3 Important Tips For Novice Coin Collectors
Whether you have decided to begin building a coin collection that you expect to grow in value over the years or just find coins fascinating, you have likely already discovered that there is a learning curve to coin collecting. Thankfully, part of the fun of coin collecting is learning new tips and tricks for improving your collection and your coin collecting skills. While you will continue to learn more and more as you collect, read on to learn three important tips for novice coin collectors.
1. Build a Coin Collecting "Tool Kit" Before You Begin Trading or Purchasing Coins
Before you begin purchasing new coins or trading your current ones, it is a good idea to build a basic "tool kit" that contains items that will aid you in determining the condition of your coins and those you consider purchasing or trading for and keeping all coins you own in good condition.
Thankfully, these tools are very affordable and won't eat into your starter coin collection budget much:
- A magnifying glass will help you spot any tiny nicks in coins or slight coin wear that you may miss when examining your coins or those you consider adding to your collection.
- A felt cloth is also important to obtain, because you can lie your coins on it when inspecting them or showing them to others without damaging them. Remember that every bit of wear on a coin can lower its coin grade, and wear and tear on a coin can occur much more easily than you may expect.
- After you purchase a pair of cotton gloves, you can handle your coins without worry of transferring your skin's natural oils onto the surfaces of your coins that can degrade their surfaces over time.
You also need to decide how you will store your new coins before you have them graded and slabbed (which will be discussed next). Look for a quality coin album or folder that allows you to view your collection at a glance while minimizing the need to handle them.
2. Have Your Coins Graded and Slabbed as You Learn How to Determine Their Grades on Your Own
You likely already know that the value of a specific coin is highly dependent on the condition it is in, but may not realize just how each tiny coin imperfection affects its value. Even advanced coin collectors have trouble spotting every sign of coin degradation that lowers its value. For that reason, you should start off by having every coin in your collection graded by an expert, so you know the true value of every coin in your collection and what it is worth in trade value.

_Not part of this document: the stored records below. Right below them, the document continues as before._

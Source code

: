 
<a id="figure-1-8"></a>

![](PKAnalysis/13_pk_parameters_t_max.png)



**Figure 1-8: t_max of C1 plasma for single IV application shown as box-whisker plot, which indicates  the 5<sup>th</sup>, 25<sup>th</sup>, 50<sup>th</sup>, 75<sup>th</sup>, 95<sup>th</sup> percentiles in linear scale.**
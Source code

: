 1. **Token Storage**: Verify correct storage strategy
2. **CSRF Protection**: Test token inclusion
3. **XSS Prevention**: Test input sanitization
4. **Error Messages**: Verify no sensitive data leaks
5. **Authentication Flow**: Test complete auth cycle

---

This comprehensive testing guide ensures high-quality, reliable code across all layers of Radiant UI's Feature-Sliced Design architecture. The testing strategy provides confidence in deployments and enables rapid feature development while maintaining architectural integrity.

The current grading scale in use by coin collectors today is called the Sheldon Scale, and every coin graded by a professional is assigned a Sheldon grade that can range from 1 to 70. A coin graded 1 is considered in "Poor" condition, while a coin graded 70 is in absolute "Mint" condition. Just a tiny lack of luster can knock a coin down from a 70 rating to a 69 or even 68.
When you send your coins in to be graded by a professional, you will typically be offered the option to have your coins placed in special cases; coin collectors call the placement of coins in these cases "slabbing" them. You should consider opting to have your coins placed in these cases to help protect them from damage and to prove to those you sell or trade your coins to that your coin grade was designated by a professional.

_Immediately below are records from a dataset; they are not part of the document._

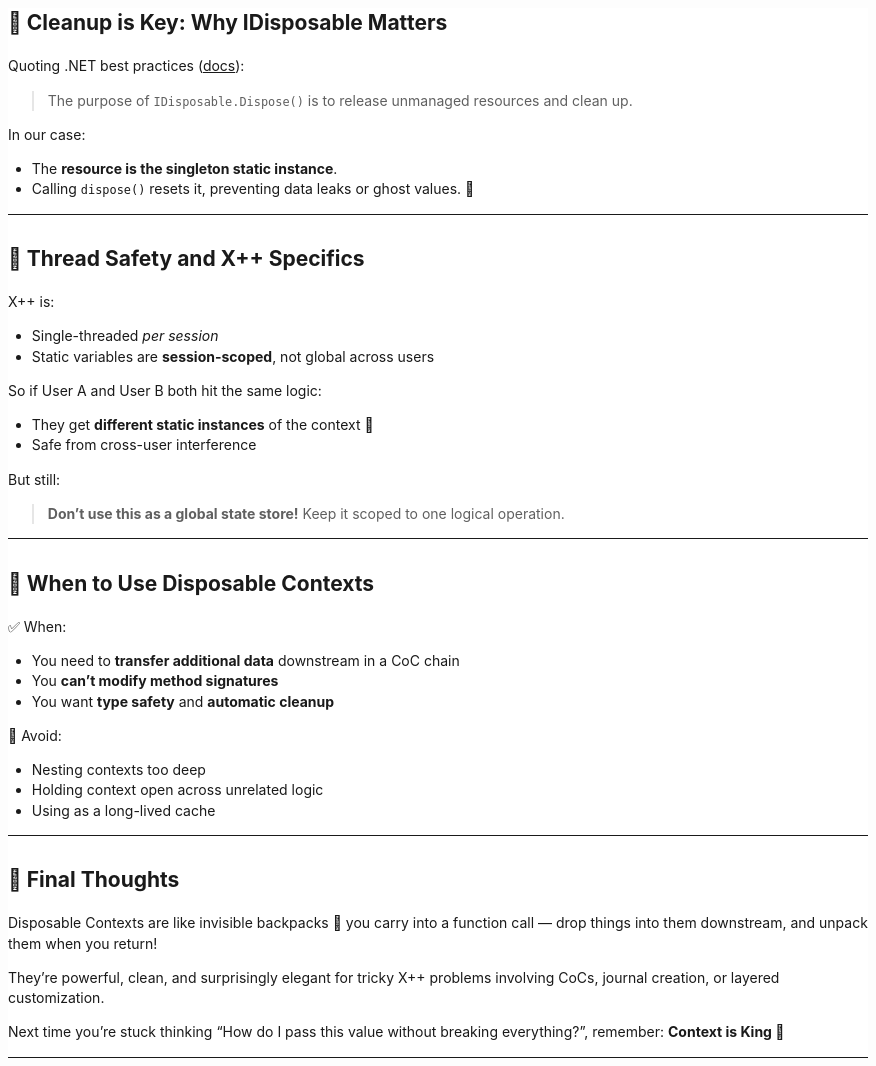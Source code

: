 ## 🧼 Cleanup is Key: Why IDisposable Matters

Quoting .NET best practices ([docs](https://learn.microsoft.com/en-us/dotnet/standard/garbage-collection/implementing-dispose)):

> The purpose of `IDisposable.Dispose()` is to release unmanaged resources and clean up.

In our case:
- The **resource is the singleton static instance**.
- Calling `dispose()` resets it, preventing data leaks or ghost values. 👻

---

## 🔐 Thread Safety and X++ Specifics

X++ is:
- Single-threaded *per session*
- Static variables are **session-scoped**, not global across users

So if User A and User B both hit the same logic:
- They get **different static instances** of the context 🔐
- Safe from cross-user interference

But still:
> **Don’t use this as a global state store!** Keep it scoped to one logical operation.

---

## 🎯 When to Use Disposable Contexts

✅ When:
- You need to **transfer additional data** downstream in a CoC chain  
- You **can’t modify method signatures**  
- You want **type safety** and **automatic cleanup**

🚫 Avoid:
- Nesting contexts too deep
- Holding context open across unrelated logic
- Using as a long-lived cache

---

## 💬 Final Thoughts

Disposable Contexts are like invisible backpacks 🎒 you carry into a function call — drop things into them downstream, and unpack them when you return!

They’re powerful, clean, and surprisingly elegant for tricky X++ problems involving CoCs, journal creation, or layered customization.

Next time you’re stuck thinking “How do I pass this value without breaking everything?”, remember: **Context is King 👑**

---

3. Decide Where You Will Store Your Entire Collection
It is not only important to choose how you will store each individual coin carefully, but also where you will store your entire coin collection. Storing it in the right location will not only keep it safer from theft, but also protect it from potential damage that could be inflicted by extreme temperatures and humidity.

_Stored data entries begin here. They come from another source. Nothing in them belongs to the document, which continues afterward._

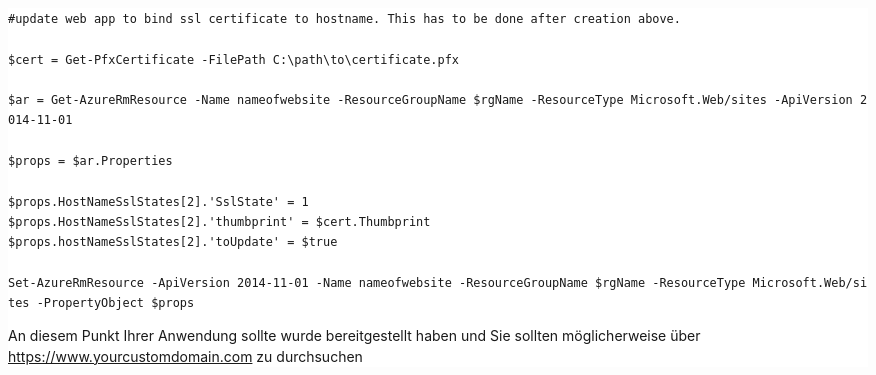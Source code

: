     #update web app to bind ssl certificate to hostname. This has to be done after creation above.

    $cert = Get-PfxCertificate -FilePath C:\path\to\certificate.pfx

    $ar = Get-AzureRmResource -Name nameofwebsite -ResourceGroupName $rgName -ResourceType Microsoft.Web/sites -ApiVersion 2014-11-01

    $props = $ar.Properties

    $props.HostNameSslStates[2].'SslState' = 1
    $props.HostNameSslStates[2].'thumbprint' = $cert.Thumbprint
    $props.hostNameSslStates[2].'toUpdate' = $true

    Set-AzureRmResource -ApiVersion 2014-11-01 -Name nameofwebsite -ResourceGroupName $rgName -ResourceType Microsoft.Web/sites -PropertyObject $props

An diesem Punkt Ihrer Anwendung sollte wurde bereitgestellt haben und Sie sollten möglicherweise über https://www.yourcustomdomain.com zu durchsuchen
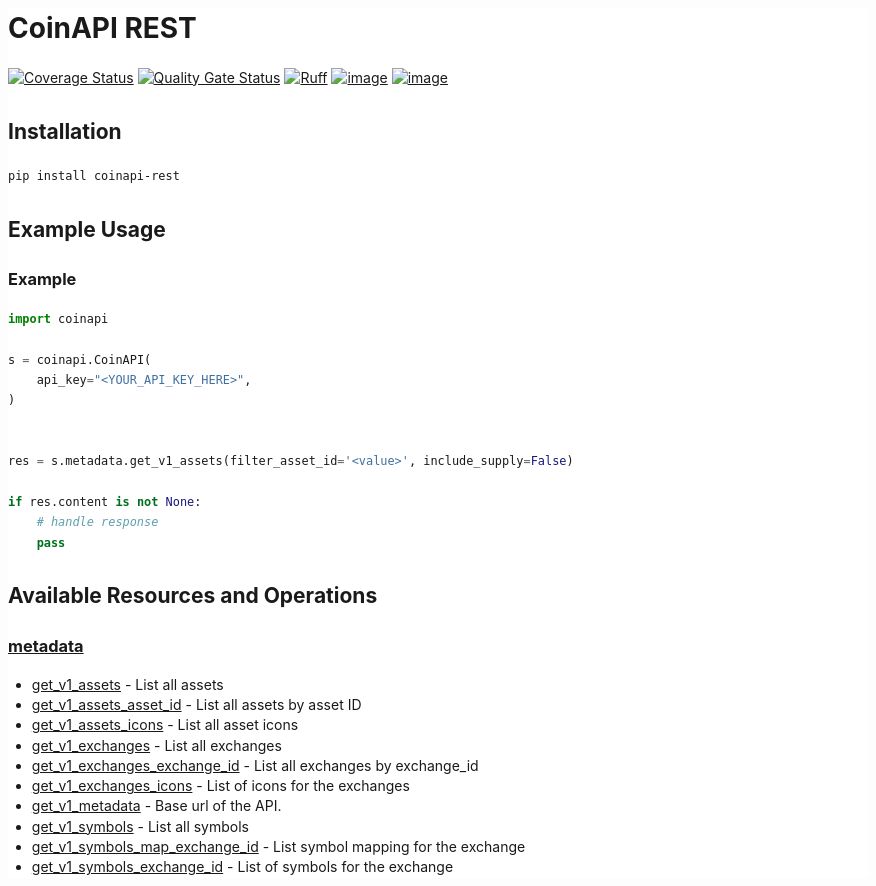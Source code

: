 # CoinAPI REST

[![Coverage Status](https://coveralls.io/repos/github/ljnsn/coinapi-rest/badge.svg?branch=main)](https://coveralls.io/github/ljnsn/coinapi-rest?branch=main)
[![Quality Gate Status](https://sonarcloud.io/api/project_badges/measure?project=ljnsn_coinapi-rest&metric=alert_status)](https://sonarcloud.io/summary/new_code?id=ljnsn_coinapi-rest)
[![Ruff](https://img.shields.io/endpoint?url=https://raw.githubusercontent.com/astral-sh/ruff/main/assets/badge/v2.json)](https://github.com/astral-sh/ruff)
[![image](https://img.shields.io/pypi/v/coinapi-rest)](https://pypi.python.org/pypi/coinapi-rest)
[![image](https://img.shields.io/pypi/pyversions/coinapi-rest.svg)](https://pypi.python.org/pypi/coinapi-rest)

## Installation

```bash
pip install coinapi-rest
```

## Example Usage

### Example

```python
import coinapi

s = coinapi.CoinAPI(
    api_key="<YOUR_API_KEY_HERE>",
)


res = s.metadata.get_v1_assets(filter_asset_id='<value>', include_supply=False)

if res.content is not None:
    # handle response
    pass
```

## Available Resources and Operations

### [metadata](docs/sdks/metadata/README.md)

* [get_v1_assets](docs/sdks/metadata/README.md#get_v1_assets) - List all assets
* [get_v1_assets_asset_id](docs/sdks/metadata/README.md#get_v1_assets_asset_id) - List all assets by asset ID
* [get_v1_assets_icons](docs/sdks/metadata/README.md#get_v1_assets_icons) - List all asset icons
* [get_v1_exchanges](docs/sdks/metadata/README.md#get_v1_exchanges) - List all exchanges
* [get_v1_exchanges_exchange_id](docs/sdks/metadata/README.md#get_v1_exchanges_exchange_id) - List all exchanges by exchange_id
* [get_v1_exchanges_icons](docs/sdks/metadata/README.md#get_v1_exchanges_icons) - List of icons for the exchanges
* [get_v1_metadata](docs/sdks/metadata/README.md#get_v1_metadata) - Base url of the API.
* [get_v1_symbols](docs/sdks/metadata/README.md#get_v1_symbols) - List all symbols
* [get_v1_symbols_map_exchange_id](docs/sdks/metadata/README.md#get_v1_symbols_map_exchange_id) - List symbol mapping for the exchange
* [get_v1_symbols_exchange_id](docs/sdks/metadata/README.md#get_v1_symbols_exchange_id) - List of symbols for the exchange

You can store your collection in an area of your home where the temperature is relatively stable and humidity levels are moderate, such as a room in your home that is heated in the winter and cooled in the summer, or a bank safe deposit box. However, you should avoid storing your collection in a wooden trunk or dresser, since the wood can emit vapors that will harm your coins and their protective cases. You can store your coins in a metal safe deposit box or metal storage drawer in your home only if you add silica packets into safe deposit box or drawer to absorb excess humidity that can collect in metal drawers.